### TASK
What lines in the records below include the word "font"? Return each one.

• • • • •

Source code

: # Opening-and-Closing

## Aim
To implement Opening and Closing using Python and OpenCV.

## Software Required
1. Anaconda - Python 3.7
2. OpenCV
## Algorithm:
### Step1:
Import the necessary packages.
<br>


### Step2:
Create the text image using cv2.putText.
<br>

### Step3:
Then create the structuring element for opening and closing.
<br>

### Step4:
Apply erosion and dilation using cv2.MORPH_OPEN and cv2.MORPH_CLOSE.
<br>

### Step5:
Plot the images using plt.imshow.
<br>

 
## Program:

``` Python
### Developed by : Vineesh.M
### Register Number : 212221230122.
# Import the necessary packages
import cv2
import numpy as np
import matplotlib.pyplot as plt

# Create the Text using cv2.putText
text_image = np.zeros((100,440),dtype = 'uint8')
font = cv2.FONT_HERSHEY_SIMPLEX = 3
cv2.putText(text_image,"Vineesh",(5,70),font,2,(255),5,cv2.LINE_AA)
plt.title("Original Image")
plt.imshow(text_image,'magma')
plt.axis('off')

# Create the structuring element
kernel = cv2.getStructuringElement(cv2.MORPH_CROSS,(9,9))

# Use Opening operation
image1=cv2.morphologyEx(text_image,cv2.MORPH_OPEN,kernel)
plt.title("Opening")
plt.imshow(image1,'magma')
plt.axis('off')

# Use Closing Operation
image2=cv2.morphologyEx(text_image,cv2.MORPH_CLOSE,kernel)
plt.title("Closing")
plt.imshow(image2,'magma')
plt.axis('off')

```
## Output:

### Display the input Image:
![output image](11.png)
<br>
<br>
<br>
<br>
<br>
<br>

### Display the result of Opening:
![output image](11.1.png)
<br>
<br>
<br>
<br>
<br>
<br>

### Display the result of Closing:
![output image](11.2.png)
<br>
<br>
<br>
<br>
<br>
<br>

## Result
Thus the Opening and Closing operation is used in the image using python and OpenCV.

• • • • •

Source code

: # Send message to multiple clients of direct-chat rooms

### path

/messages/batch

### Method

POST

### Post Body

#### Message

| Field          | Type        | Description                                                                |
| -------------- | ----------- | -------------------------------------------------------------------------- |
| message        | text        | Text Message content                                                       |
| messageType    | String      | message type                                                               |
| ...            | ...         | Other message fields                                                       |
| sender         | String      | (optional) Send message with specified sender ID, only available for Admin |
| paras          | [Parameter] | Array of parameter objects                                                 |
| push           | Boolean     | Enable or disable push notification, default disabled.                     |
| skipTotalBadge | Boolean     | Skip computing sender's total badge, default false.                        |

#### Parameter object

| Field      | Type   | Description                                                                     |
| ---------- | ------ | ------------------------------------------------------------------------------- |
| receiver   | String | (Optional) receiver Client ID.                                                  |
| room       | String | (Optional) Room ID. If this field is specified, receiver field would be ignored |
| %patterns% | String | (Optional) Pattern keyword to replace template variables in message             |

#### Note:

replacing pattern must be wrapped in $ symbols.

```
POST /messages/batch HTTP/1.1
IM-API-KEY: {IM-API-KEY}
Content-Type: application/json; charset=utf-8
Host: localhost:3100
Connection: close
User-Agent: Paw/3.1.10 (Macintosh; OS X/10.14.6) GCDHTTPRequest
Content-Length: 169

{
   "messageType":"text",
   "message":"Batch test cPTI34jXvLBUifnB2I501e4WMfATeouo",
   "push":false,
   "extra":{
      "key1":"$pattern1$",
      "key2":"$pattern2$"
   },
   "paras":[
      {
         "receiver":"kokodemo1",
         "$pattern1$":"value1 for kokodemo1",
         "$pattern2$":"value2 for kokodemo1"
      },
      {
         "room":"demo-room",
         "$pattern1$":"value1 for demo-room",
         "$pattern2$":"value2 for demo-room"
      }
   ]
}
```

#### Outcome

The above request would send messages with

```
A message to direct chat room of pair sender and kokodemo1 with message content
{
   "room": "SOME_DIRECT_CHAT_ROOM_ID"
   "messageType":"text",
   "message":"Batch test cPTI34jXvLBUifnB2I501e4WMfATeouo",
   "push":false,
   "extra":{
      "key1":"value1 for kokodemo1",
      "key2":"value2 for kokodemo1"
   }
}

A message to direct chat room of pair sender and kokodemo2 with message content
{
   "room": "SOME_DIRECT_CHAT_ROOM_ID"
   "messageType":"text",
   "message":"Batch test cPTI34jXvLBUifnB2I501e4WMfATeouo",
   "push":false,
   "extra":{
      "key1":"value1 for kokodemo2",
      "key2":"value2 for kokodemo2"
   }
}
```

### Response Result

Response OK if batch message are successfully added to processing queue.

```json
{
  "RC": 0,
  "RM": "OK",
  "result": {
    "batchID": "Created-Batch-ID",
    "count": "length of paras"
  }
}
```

• • • • •

### ANSWER TO THIS PROBLEM
font = cv2.FONT_HERSHEY_SIMPLEX = 3
cv2.putText(text_image,"Vineesh",(5,70),font,2,(255),5,cv2.LINE_AA)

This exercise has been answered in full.